Doyle made a face. ‘What’s looking at Saucy Simon’s stiff going to tell you?’
‘Not as much as listening to the rest of the dead,’ said Mrs Witchley. ‘But, still. Give your friend a nudge, see if the sedative’s been identified yet. Helen, perhaps you could accompany me. And Spads, do deliver the monitor to the workshop and see what Frank has to say.’
If the look on Spads’ face was anything to go by, he was dismissive of the idea. ‘Board swappers. What are they going to tell us?’
‘That sometimes what you run isn’t as important as where you run it,’ said Witchley. ‘Don’t be so supercilious towards the physical. Take the screen around to him and you might be surprised, young man. Not every problem is a coding error.’
***
The office’s workshop lay at the end of a maze of claustrophobic corridors, a doorless stone arch which gave onto a vaulted chamber. Spads poked his head in and glanced around. The room’s walls were mounted with rickety shelves, the clatter from thousands of hard disks removed from their computer casings filling the chamber. Spads realized he was looking at a battery farm for computer storage. Each drive was connected to a reading arm, feeding a slim cable that joined a snake of coaxial wiring bracket-punched into the ancient wall. The drives danced with the sound of a thousand chattering teeth, the shelves they were resting on shaking and vibrating from the spinning media. Down at the other end of the room, surrounded by crowded workbenches and plastic carts full of more hard disks, sat the man he’d been sent to find.
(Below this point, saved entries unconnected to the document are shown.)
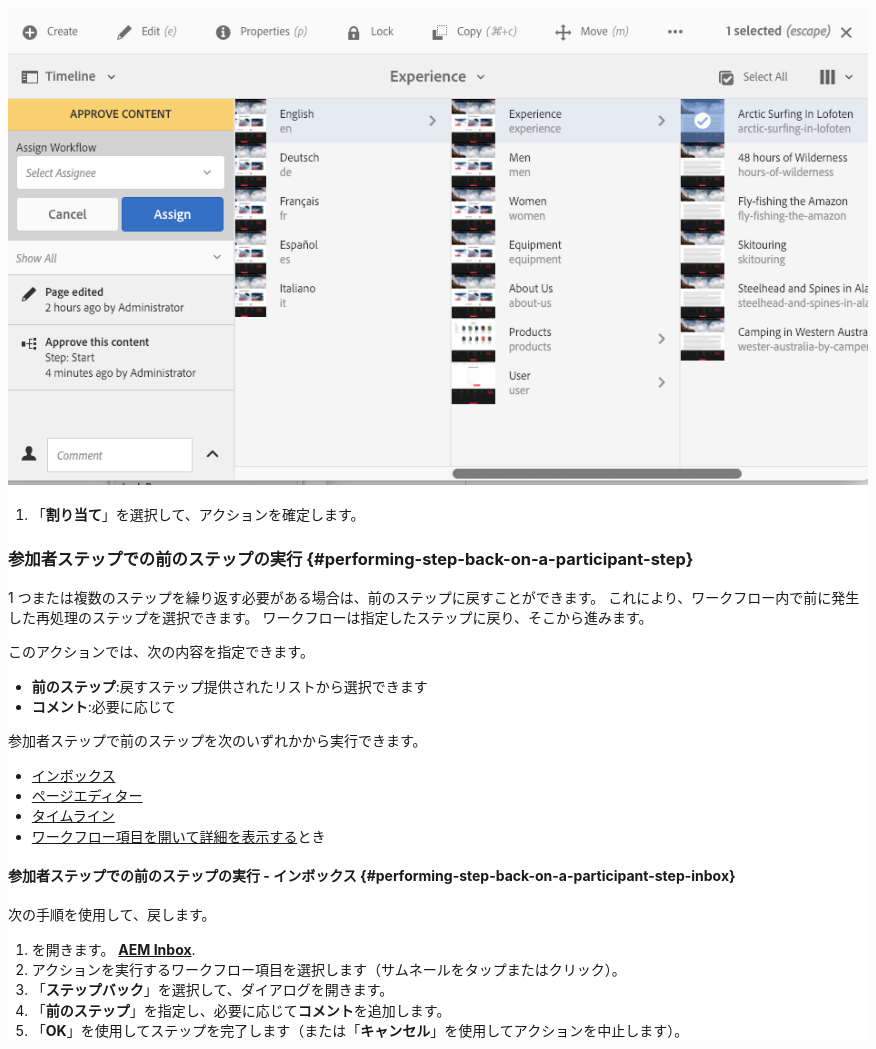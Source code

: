    ![担当者の変更](/help/sites-cloud/authoring/assets/workflows-assignee.png)

1. 「**割り当て**」を選択して、アクションを確定します。

### 参加者ステップでの前のステップの実行 {#performing-step-back-on-a-participant-step}

1 つまたは複数のステップを繰り返す必要がある場合は、前のステップに戻すことができます。 これにより、ワークフロー内で前に発生した再処理のステップを選択できます。 ワークフローは指定したステップに戻り、そこから進みます。

このアクションでは、次の内容を指定できます。

* **前のステップ**:戻すステップ提供されたリストから選択できます
* **コメント**:必要に応じて

参加者ステップで前のステップを次のいずれかから実行できます。

* [インボックス](#performing-step-back-on-a-participant-step-inbox)
* [ページエディター](#performing-step-back-on-a-participant-step-page-editor)
* [タイムライン](#performing-step-back-on-a-participant-step-timeline)
* [ワークフロー項目を開いて詳細を表示する](#opening-a-workflow-item-to-view-details-and-take-actions)とき

#### 参加者ステップでの前のステップの実行 - インボックス {#performing-step-back-on-a-participant-step-inbox}

次の手順を使用して、戻します。

1. を開きます。 **[AEM Inbox](/help/sites-cloud/authoring/getting-started/inbox.md)**.
1. アクションを実行するワークフロー項目を選択します（サムネールをタップまたはクリック）。
1. 「**ステップバック**」を選択して、ダイアログを開きます。
1. 「**前のステップ**」を指定し、必要に応じて&#x200B;**コメント**&#x200B;を追加します。
1. 「**OK**」を使用してステップを完了します（または「**キャンセル**」を使用してアクションを中止します）。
Frank Ludington rolled between the benches on a wheeled office chair, his black fingers searching out pieces with a watchmaker’s precision from a litter of equipment scattered across the surface. Mid-fifties with Caribbean-white teeth, an arc of white in the under lit room. Ludington glanced behind as Spads hovered at the entrance, trembling with the heavy flat screen under his arm.